- WHAT NEEDS TO BE DONE
In the listing below, the lines starting with the line with "movente certas sinuosidades, de" and going on through the line with "a elegância, o" are to be reproduced exactly, and only those.

MATERIAL FOR THIS TASK START

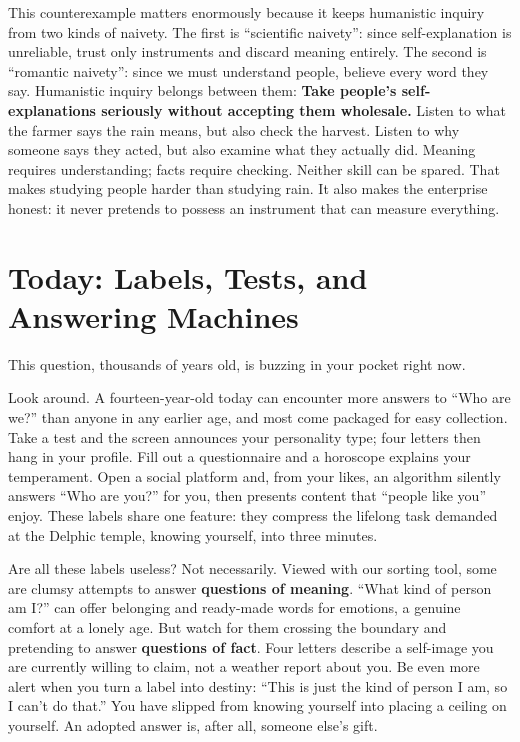 This counterexample matters enormously because it keeps humanistic inquiry from two kinds of naivety. The first is ``scientific naivety'': since self-explanation is unreliable, trust only instruments and discard meaning entirely. The second is ``romantic naivety'': since we must understand people, believe every word they say. Humanistic inquiry belongs between them: \textbf{Take people's self-explanations seriously without accepting them wholesale.} Listen to what the farmer says the rain means, but also check the harvest. Listen to why someone says they acted, but also examine what they actually did. Meaning requires understanding; facts require checking. Neither skill can be spared. That makes studying people harder than studying rain. It also makes the enterprise honest: it never pretends to possess an instrument that can measure everything.

\section{Today: Labels, Tests, and Answering Machines}
This question, thousands of years old, is buzzing in your pocket right now.

Look around. A fourteen-year-old today can encounter more answers to ``Who are we?'' than anyone in any earlier age, and most come packaged for easy collection. Take a test and the screen announces your personality type; four letters then hang in your profile. Fill out a questionnaire and a horoscope explains your temperament. Open a social platform and, from your likes, an algorithm silently answers ``Who are you?'' for you, then presents content that ``people like you'' enjoy. These labels share one feature: they compress the lifelong task demanded at the Delphic temple, knowing yourself, into three minutes.

Are all these labels useless? Not necessarily. Viewed with our sorting tool, some are clumsy attempts to answer \textbf{questions of meaning}. ``What kind of person am I?'' can offer belonging and ready-made words for emotions, a genuine comfort at a lonely age. But watch for them crossing the boundary and pretending to answer \textbf{questions of fact}. Four letters describe a self-image you are currently willing to claim, not a weather report about you. Be even more alert when you turn a label into destiny: ``This is just the kind of person I am, so I can't do that.'' You have slipped from knowing yourself into placing a ceiling on yourself. An adopted answer is, after all, someone else's gift.

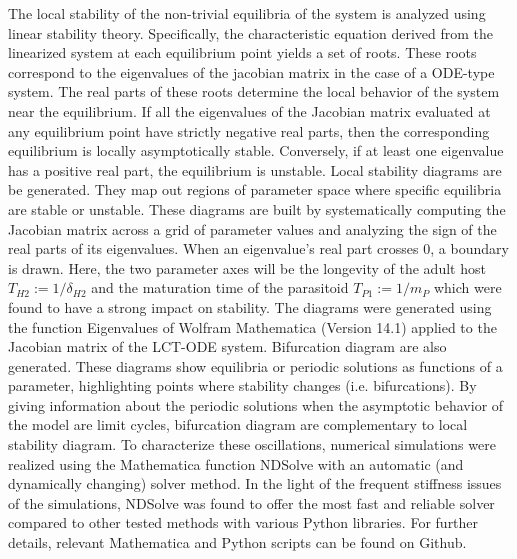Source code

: \documentclass[12pt,a4paper,onecolumn]{article}
\begin{document}
\tabto{1 cm} The local stability of the non-trivial equilibria of the system is  analyzed using linear stability theory. Specifically, the characteristic equation derived from the linearized system at each equilibrium point yields a set of roots. These roots correspond to the eigenvalues of the jacobian matrix in the case of a ODE-type system. The real parts of these roots determine the local behavior of the system near the equilibrium. If all the eigenvalues of the Jacobian matrix evaluated at any equilibrium point have strictly negative real parts, then the corresponding equilibrium is locally asymptotically stable. Conversely, if at least one eigenvalue has a positive real part, the equilibrium is unstable. 
\tabto{1 cm} Local stability diagrams are be generated. They map out regions of parameter space where specific equilibria are stable or unstable. These diagrams are built by systematically computing the Jacobian matrix across a grid of parameter values and analyzing the sign of the real parts of its eigenvalues. When an eigenvalue's real part crosses 0, a boundary is drawn. Here, the two parameter axes will be the longevity of the adult host $T_{H2} := 1/\delta_{H2}$ and the maturation time of the parasitoid $T_{P1} := 1/m_P$ which were found to have a strong impact on stability. The diagrams were generated using the function Eigenvalues of Wolfram Mathematica (Version 14.1) applied to the Jacobian matrix of the LCT-ODE system. 
\tabto{1 cm} Bifurcation diagram are also generated. These diagrams show equilibria or periodic solutions as functions of a  parameter, highlighting points where stability changes (i.e. bifurcations). By giving information about the periodic solutions when the asymptotic behavior of the model are limit cycles, bifurcation diagram are complementary to local stability diagram. To characterize these oscillations, numerical simulations were realized using the Mathematica function NDSolve with an automatic (and dynamically changing) solver method. In the light of the frequent stiffness issues of the simulations, NDSolve was found to offer the most fast and reliable solver compared to other tested methods with various Python libraries. For further details, relevant Mathematica and Python scripts can be found on Github.\\
\end{document}
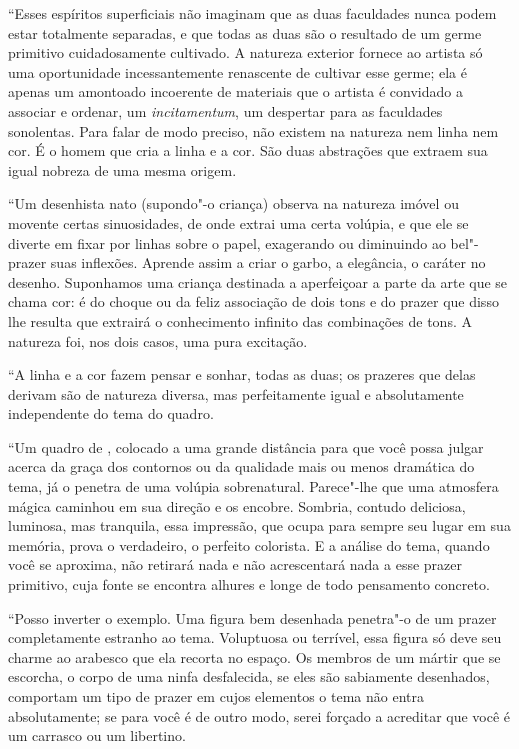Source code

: “Esses espíritos superficiais não imaginam que as duas faculdades nunca
podem estar totalmente separadas, e que todas as duas são o resultado
de um germe primitivo cuidadosamente cultivado. A natureza exterior
fornece ao artista só uma oportunidade incessantemente renascente de
cultivar esse germe; ela é apenas um amontoado incoerente de materiais
que o artista é convidado a associar e ordenar, um
\textit{incitamentum}, um despertar para as faculdades sonolentas. Para
falar de modo preciso, não existem na natureza nem linha nem cor. É o
homem que cria a linha e a cor. São duas abstrações que extraem sua
igual nobreza de uma mesma origem.

“Um desenhista nato (supondo"-o criança) observa na natureza imóvel ou
movente certas sinuosidades, de onde extrai uma certa volúpia, e que
ele se diverte em fixar por linhas sobre o papel, exagerando ou
diminuindo ao bel"-prazer suas inflexões. Aprende assim a criar o garbo,
a elegância, o caráter no desenho. Suponhamos uma criança destinada a
aperfeiçoar a parte da arte que se chama cor: é do choque ou da feliz
associação de dois tons e do prazer que disso lhe resulta que extrairá
o conhecimento infinito das combinações de tons. A natureza foi, nos
dois casos, uma pura excitação.

“A linha e a cor fazem pensar e sonhar, todas as duas; os prazeres que
delas derivam são de natureza diversa, mas perfeitamente igual e
absolutamente independente do tema do quadro.

“Um quadro de , colocado a uma grande distância para que você
possa julgar acerca da graça dos contornos ou da qualidade mais ou
menos dramática do tema, já o penetra de uma volúpia sobrenatural.
Parece"-lhe que uma atmosfera mágica caminhou em sua direção e os
encobre. Sombria, contudo deliciosa, luminosa, mas tranquila, essa
impressão, que ocupa para sempre seu lugar em sua memória, prova o
verdadeiro, o perfeito colorista. E a análise do tema, quando você se
aproxima, não retirará nada e não acrescentará nada a esse prazer
primitivo, cuja fonte se encontra alhures e longe de todo pensamento
concreto.

“Posso inverter o exemplo. Uma figura bem desenhada penetra"-o de um
prazer completamente estranho ao tema. Voluptuosa ou terrível, essa
figura só deve seu charme ao arabesco que ela recorta no espaço. Os
membros de um mártir que se escorcha, o corpo de uma ninfa desfalecida,
se eles são sabiamente desenhados, comportam um tipo de prazer em cujos
elementos o tema não entra absolutamente; se para você é de outro modo,
serei forçado a acreditar que você é um carrasco ou um libertino.

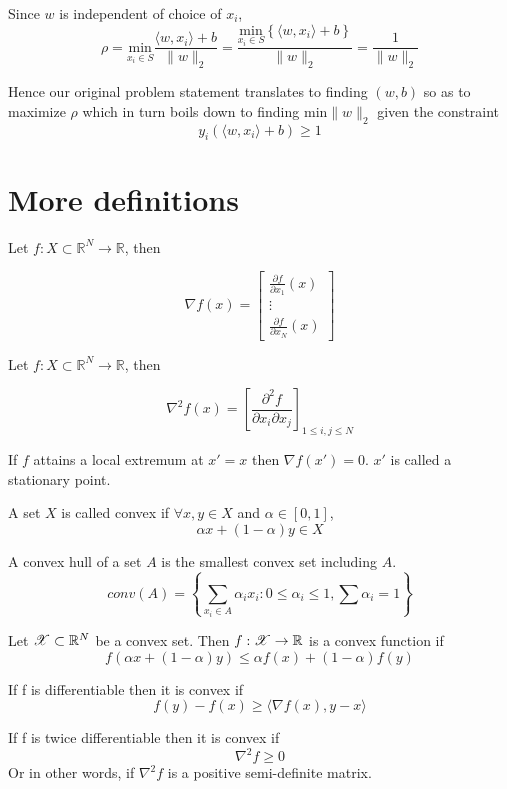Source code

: \documentclass[a4paper,english,12pt]{article}
\begin{document}
Since $w$ is independent of choice of $x_i$,
$$ \rho = \underset{x_i \in S} {\mathrm{min}} \frac{\langle w,x_i \rangle + b}{\| w \|_2} = \frac{\underset{x_i \in S} {\mathrm{min}} \left\{\langle w,x_i \rangle + b\right\}}{\| w \|_2} = \frac{1}{\|w\|_2} $$

Hence our original problem statement translates to finding $(w,b)$ so as to maximize $\rho$ which in turn boils down to finding $\mathrm{min} \|w\|_2$ given the constraint
$$ y_i \left(\langle w,x_i \rangle + b \right) \geq 1 $$

\section{More definitions}

\begin{defn}[Gradient]

Let $f:X\subset\mathbb{R}^N\rightarrow\mathbb{R}$, then

$$ \nabla f(x) = \left[  \begin{array}{ccc} \frac{\partial f}{\partial x_1} (x) \\ \vdots \\ \frac{\partial f}{\partial x_N} (x)
\end{array}  \right] $$

\end{defn}

\begin{defn}[Hessian]

Let $f:X\subset\mathbb{R}^N\rightarrow\mathbb{R}$, then

$$ \nabla ^2 f(x) = \left[  \frac{\partial ^2 f}{\partial x_i \partial x_j}  \right]_{1 \leq i, j \leq N} $$

\end{defn}

\begin{defn}
If $f$ attains a local extremum at $x' = x$ then $\nabla f(x') = 0$. $x'$ is called a stationary point.
\end{defn}

\begin{defn}
A set $X$ is called convex if $\forall x,y \in X$ and $\alpha \in [0,1]$,
$$ \alpha x + (1-\alpha) y \in X $$
\end{defn}

\begin{defn}
A convex hull of a set $A$ is the smallest convex set including $A$.
$$ conv(A) = \left\{ \sum_{x_i \in A} \alpha _i x_i : 0 \leq \alpha _i \leq 1 , \sum \alpha _i = 1 \right\} $$
\end{defn}

\begin{defn}
Let $\mathscr{X} \subset \mathbb{R}^N$ be a convex set. Then $f: \mathscr{X}\rightarrow\mathbb{R}$ is a convex function if
$$ f\left( \alpha x + (1-\alpha)y \right) \leq \alpha f(x) + (1-\alpha) f(y) $$

If f is differentiable then it is convex if
$$ f(y) - f(x) \geq \langle \nabla f(x), {y-x} \rangle $$

If f is twice differentiable then it is convex if
$$ \nabla ^2 f \geq 0 $$
Or in other words, if $\nabla ^2 f$ is a positive semi-definite matrix.
\end{defn}
\end{document}
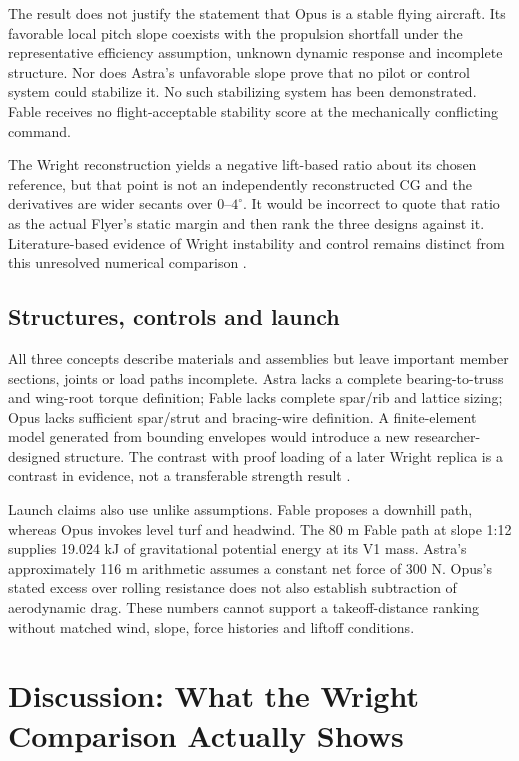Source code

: \documentclass[11pt,a4paper]{article}
\begin{document}
The result does not justify the statement that Opus is a stable flying aircraft. Its favorable local pitch slope coexists with the propulsion shortfall under the representative efficiency assumption, unknown dynamic response and incomplete structure. Nor does Astra's unfavorable slope prove that no pilot or control system could stabilize it. No such stabilizing system has been demonstrated. Fable receives no flight-acceptable stability score at the mechanically conflicting command.

The Wright reconstruction yields a negative lift-based ratio about its chosen reference, but that point is not an independently reconstructed CG and the derivatives are wider secants over $0$--$4^\circ$. It would be incorrect to quote that ratio as the actual Flyer's static margin and then rank the three designs against it. Literature-based evidence of Wright instability and control remains distinct from this unresolved numerical comparison \cite{ref6,ref10}.

\subsection{Structures, controls and launch}
All three concepts describe materials and assemblies but leave important member sections, joints or load paths incomplete. Astra lacks a complete bearing-to-truss and wing-root torque definition; Fable lacks complete spar/rib and lattice sizing; Opus lacks sufficient spar/strut and bracing-wire definition. A finite-element model generated from bounding envelopes would introduce a new researcher-designed structure. The contrast with proof loading of a later Wright replica is a contrast in evidence, not a transferable strength result \cite{ref14}.

Launch claims also use unlike assumptions. Fable proposes a downhill path, whereas Opus invokes level turf and headwind. The 80 m Fable path at slope 1:12 supplies 19.024 kJ of gravitational potential energy at its V1 mass. Astra's approximately 116 m arithmetic assumes a constant net force of 300 N. Opus's stated excess over rolling resistance does not also establish subtraction of aerodynamic drag. These numbers cannot support a takeoff-distance ranking without matched wind, slope, force histories and liftoff conditions.

\section{Discussion: What the Wright Comparison Actually Shows}
\end{document}
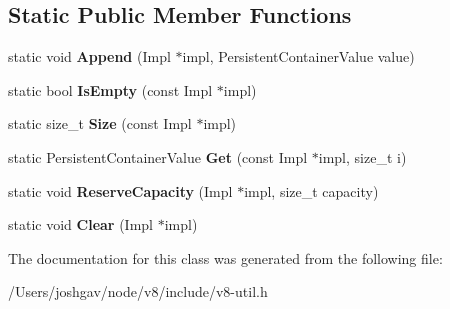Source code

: \subsection*{Static Public Member Functions}
\begin{DoxyCompactItemize}
\item 
static void {\bfseries Append} (Impl $\ast$impl, Persistent\+Container\+Value value)\hypertarget{classv8_1_1_default_persistent_value_vector_traits_ac3088f4b37e68ca9ed668a859f89cf21}{}\label{classv8_1_1_default_persistent_value_vector_traits_ac3088f4b37e68ca9ed668a859f89cf21}

\item 
static bool {\bfseries Is\+Empty} (const Impl $\ast$impl)\hypertarget{classv8_1_1_default_persistent_value_vector_traits_a5b410d98817c143d2a3bf0e9dac34bd0}{}\label{classv8_1_1_default_persistent_value_vector_traits_a5b410d98817c143d2a3bf0e9dac34bd0}

\item 
static size\+\_\+t {\bfseries Size} (const Impl $\ast$impl)\hypertarget{classv8_1_1_default_persistent_value_vector_traits_a49748bb910ea3482c078c1a8e566bd44}{}\label{classv8_1_1_default_persistent_value_vector_traits_a49748bb910ea3482c078c1a8e566bd44}

\item 
static Persistent\+Container\+Value {\bfseries Get} (const Impl $\ast$impl, size\+\_\+t i)\hypertarget{classv8_1_1_default_persistent_value_vector_traits_ab9787aa7b041a30714cd17258c886cd7}{}\label{classv8_1_1_default_persistent_value_vector_traits_ab9787aa7b041a30714cd17258c886cd7}

\item 
static void {\bfseries Reserve\+Capacity} (Impl $\ast$impl, size\+\_\+t capacity)\hypertarget{classv8_1_1_default_persistent_value_vector_traits_afda15875d9691152b30549e4dbe4eb95}{}\label{classv8_1_1_default_persistent_value_vector_traits_afda15875d9691152b30549e4dbe4eb95}

\item 
static void {\bfseries Clear} (Impl $\ast$impl)\hypertarget{classv8_1_1_default_persistent_value_vector_traits_ab15a15e95f274defd3362536ae502361}{}\label{classv8_1_1_default_persistent_value_vector_traits_ab15a15e95f274defd3362536ae502361}

\end{DoxyCompactItemize}


The documentation for this class was generated from the following file\+:\begin{DoxyCompactItemize}
\item 
/\+Users/joshgav/node/v8/include/v8-\/util.\+h\end{DoxyCompactItemize}
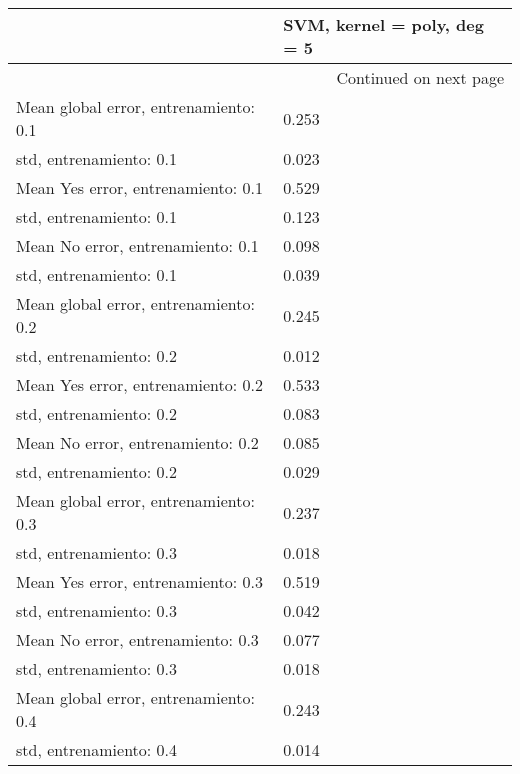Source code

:\begin{longtable}{p{4cm}|p{1.5cm}}
\toprule
{} &  SVM, kernel = poly, deg = 5 \\
\midrule
\endhead
\midrule
\multicolumn{2}{r}{{Continued on next page}} \\
\midrule
\endfoot

\bottomrule
\endlastfoot
Mean global error, entrenamiento: 0.1 &                        0.253 \\
std, entrenamiento: 0.1               &                        0.023 \\
Mean Yes error, entrenamiento: 0.1    &                        0.529 \\
std, entrenamiento: 0.1               &                        0.123 \\
Mean No error, entrenamiento: 0.1     &                        0.098 \\
std, entrenamiento: 0.1               &                        0.039 \\
Mean global error, entrenamiento: 0.2 &                        0.245 \\
std, entrenamiento: 0.2               &                        0.012 \\
Mean Yes error, entrenamiento: 0.2    &                        0.533 \\
std, entrenamiento: 0.2               &                        0.083 \\
Mean No error, entrenamiento: 0.2     &                        0.085 \\
std, entrenamiento: 0.2               &                        0.029 \\
Mean global error, entrenamiento: 0.3 &                        0.237 \\
std, entrenamiento: 0.3               &                        0.018 \\
Mean Yes error, entrenamiento: 0.3    &                        0.519 \\
std, entrenamiento: 0.3               &                        0.042 \\
Mean No error, entrenamiento: 0.3     &                        0.077 \\
std, entrenamiento: 0.3               &                        0.018 \\
Mean global error, entrenamiento: 0.4 &                        0.243 \\
std, entrenamiento: 0.4               &                        0.014 \\

\end{longtable}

MATERIAL FOR THIS TASK END

- ANSWER
movente certas sinuosidades, de onde extrai uma certa volúpia, e que
ele se diverte em fixar por linhas sobre o papel, exagerando ou
diminuindo ao bel"-prazer suas inflexões. Aprende assim a criar o garbo,
a elegância, o caráter no desenho. Suponhamos uma criança destinada a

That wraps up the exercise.